**Raw data**
★ ★ ★ ★
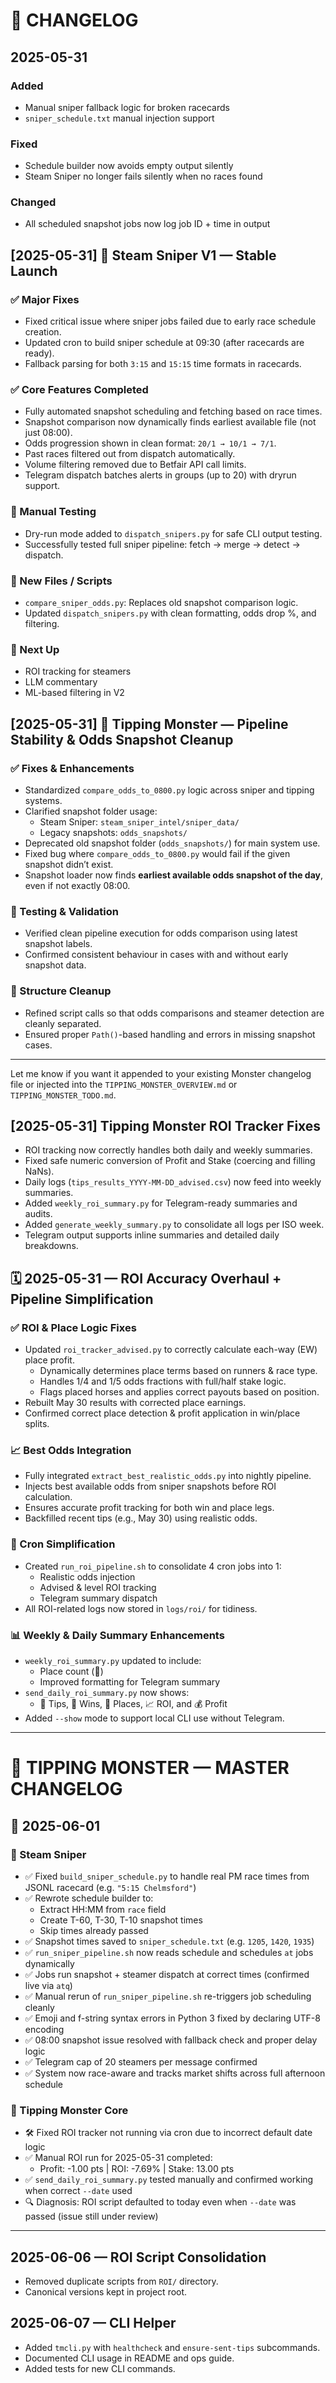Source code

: # 📅 CHANGELOG

## 2025-05-31

### Added
- Manual sniper fallback logic for broken racecards
- `sniper_schedule.txt` manual injection support

### Fixed
- Schedule builder now avoids empty output silently
- Steam Sniper no longer fails silently when no races found

### Changed
- All scheduled snapshot jobs now log job ID + time in output


## [2025-05-31] 🔫 Steam Sniper V1 — Stable Launch

### ✅ Major Fixes
- Fixed critical issue where sniper jobs failed due to early race schedule creation.
- Updated cron to build sniper schedule at 09:30 (after racecards are ready).
- Fallback parsing for both `3:15` and `15:15` time formats in racecards.

### ✅ Core Features Completed
- Fully automated snapshot scheduling and fetching based on race times.
- Snapshot comparison now dynamically finds earliest available file (not just 08:00).
- Odds progression shown in clean format: `20/1 → 10/1 → 7/1`.
- Past races filtered out from dispatch automatically.
- Volume filtering removed due to Betfair API call limits.
- Telegram dispatch batches alerts in groups (up to 20) with dryrun support.

### 🧪 Manual Testing
- Dry-run mode added to `dispatch_snipers.py` for safe CLI output testing.
- Successfully tested full sniper pipeline: fetch → merge → detect → dispatch.

### 📂 New Files / Scripts
- `compare_sniper_odds.py`: Replaces old snapshot comparison logic.
- Updated `dispatch_snipers.py` with clean formatting, odds drop %, and filtering.

### 🧼 Next Up
- ROI tracking for steamers
- LLM commentary
- ML-based filtering in V2

## [2025-05-31] 🧠 Tipping Monster — Pipeline Stability & Odds Snapshot Cleanup

### ✅ Fixes & Enhancements
- Standardized `compare_odds_to_0800.py` logic across sniper and tipping systems.
- Clarified snapshot folder usage:
  - Steam Sniper: `steam_sniper_intel/sniper_data/`
  - Legacy snapshots: `odds_snapshots/`
- Deprecated old snapshot folder (`odds_snapshots/`) for main system use.
- Fixed bug where `compare_odds_to_0800.py` would fail if the given snapshot didn’t exist.
- Snapshot loader now finds **earliest available odds snapshot of the day**, even if not exactly 08:00.

### 🧪 Testing & Validation
- Verified clean pipeline execution for odds comparison using latest snapshot labels.
- Confirmed consistent behaviour in cases with and without early snapshot data.

### 📂 Structure Cleanup
- Refined script calls so that odds comparisons and steamer detection are cleanly separated.
- Ensured proper `Path()`-based handling and errors in missing snapshot cases.

---

Let me know if you want it appended to your existing Monster changelog file or injected into the `TIPPING_MONSTER_OVERVIEW.md` or `TIPPING_MONSTER_TODO.md`.

## [2025-05-31] Tipping Monster ROI Tracker Fixes

- ROI tracking now correctly handles both daily and weekly summaries.
- Fixed safe numeric conversion of Profit and Stake (coercing and filling NaNs).
- Daily logs (`tips_results_YYYY-MM-DD_advised.csv`) now feed into weekly summaries.
- Added `weekly_roi_summary.py` for Telegram-ready summaries and audits.
- Added `generate_weekly_summary.py` to consolidate all logs per ISO week.
- Telegram output supports inline summaries and detailed daily breakdowns.


## 🗓️ 2025-05-31 — ROI Accuracy Overhaul + Pipeline Simplification

### ✅ ROI & Place Logic Fixes
- Updated `roi_tracker_advised.py` to correctly calculate each-way (EW) place profit.
  - Dynamically determines place terms based on runners & race type.
  - Handles 1/4 and 1/5 odds fractions with full/half stake logic.
  - Flags placed horses and applies correct payouts based on position.
- Rebuilt May 30 results with corrected place earnings.
- Confirmed correct place detection & profit application in win/place splits.

### 📈 Best Odds Integration
- Fully integrated `extract_best_realistic_odds.py` into nightly pipeline.
- Injects best available odds from sniper snapshots before ROI calculation.
- Ensures accurate profit tracking for both win and place legs.
- Backfilled recent tips (e.g., May 30) using realistic odds.

### 🧼 Cron Simplification
- Created `run_roi_pipeline.sh` to consolidate 4 cron jobs into 1:
  - Realistic odds injection
  - Advised & level ROI tracking
  - Telegram summary dispatch
- All ROI-related logs now stored in `logs/roi/` for tidiness.

### 📊 Weekly & Daily Summary Enhancements
- `weekly_roi_summary.py` updated to include:
  - Place count (🥈)
  - Improved formatting for Telegram summary
- `send_daily_roi_summary.py` now shows:
  - 🏇 Tips, 🥇 Wins, 🥈 Places, 📈 ROI, and 💰 Profit
- Added `--show` mode to support local CLI use without Telegram.

---

# 🧾 TIPPING MONSTER — MASTER CHANGELOG

## 📅 2025-06-01

### 🔫 Steam Sniper

- ✅ Fixed `build_sniper_schedule.py` to handle real PM race times from JSONL racecard (e.g. `"5:15 Chelmsford"`)
- ✅ Rewrote schedule builder to:
  - Extract HH:MM from `race` field
  - Create T-60, T-30, T-10 snapshot times
  - Skip times already passed
- ✅ Snapshot times saved to `sniper_schedule.txt` (e.g. `1205`, `1420`, `1935`)
- ✅ `run_sniper_pipeline.sh` now reads schedule and schedules `at` jobs dynamically
- ✅ Jobs run snapshot + steamer dispatch at correct times (confirmed live via `atq`)
- ✅ Manual rerun of `run_sniper_pipeline.sh` re-triggers job scheduling cleanly
- ✅ Emoji and f-string syntax errors in Python 3 fixed by declaring UTF-8 encoding
- ✅ 08:00 snapshot issue resolved with fallback check and proper delay logic
- ✅ Telegram cap of 20 steamers per message confirmed
- ✅ System now race-aware and tracks market shifts across full afternoon schedule

### 🧠 Tipping Monster Core

- 🛠️ Fixed ROI tracker not running via cron due to incorrect default date logic
- ✅ Manual ROI run for 2025-05-31 completed:
  - Profit: -1.00 pts | ROI: -7.69% | Stake: 13.00 pts
- ✅ `send_daily_roi_summary.py` tested manually and confirmed working when correct `--date` used
- 🔍 Diagnosis: ROI script defaulted to today even when `--date` was passed (issue still under review)

---
## 2025-06-06 — ROI Script Consolidation
- Removed duplicate scripts from `ROI/` directory.
- Canonical versions kept in project root.

## 2025-06-07 — CLI Helper
- Added `tmcli.py` with `healthcheck` and `ensure-sent-tips` subcommands.
- Documented CLI usage in README and ops guide.
- Added tests for new CLI commands.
★ ★ ★ ★
**Work to be completed**
Go to the line in the material above that contains "- Daily logs" and copy exactly from there through the line that contains "### 🧼 Cron Simplification", stopping after it.

**Final answer**
- Daily logs (`tips_results_YYYY-MM-DD_advised.csv`) now feed into weekly summaries.
- Added `weekly_roi_summary.py` for Telegram-ready summaries and audits.
- Added `generate_weekly_summary.py` to consolidate all logs per ISO week.
- Telegram output supports inline summaries and detailed daily breakdowns.


## 🗓️ 2025-05-31 — ROI Accuracy Overhaul + Pipeline Simplification

### ✅ ROI & Place Logic Fixes
- Updated `roi_tracker_advised.py` to correctly calculate each-way (EW) place profit.
  - Dynamically determines place terms based on runners & race type.
  - Handles 1/4 and 1/5 odds fractions with full/half stake logic.
  - Flags placed horses and applies correct payouts based on position.
- Rebuilt May 30 results with corrected place earnings.
- Confirmed correct place detection & profit application in win/place splits.

### 📈 Best Odds Integration
- Fully integrated `extract_best_realistic_odds.py` into nightly pipeline.
- Injects best available odds from sniper snapshots before ROI calculation.
- Ensures accurate profit tracking for both win and place legs.
- Backfilled recent tips (e.g., May 30) using realistic odds.

### 🧼 Cron Simplification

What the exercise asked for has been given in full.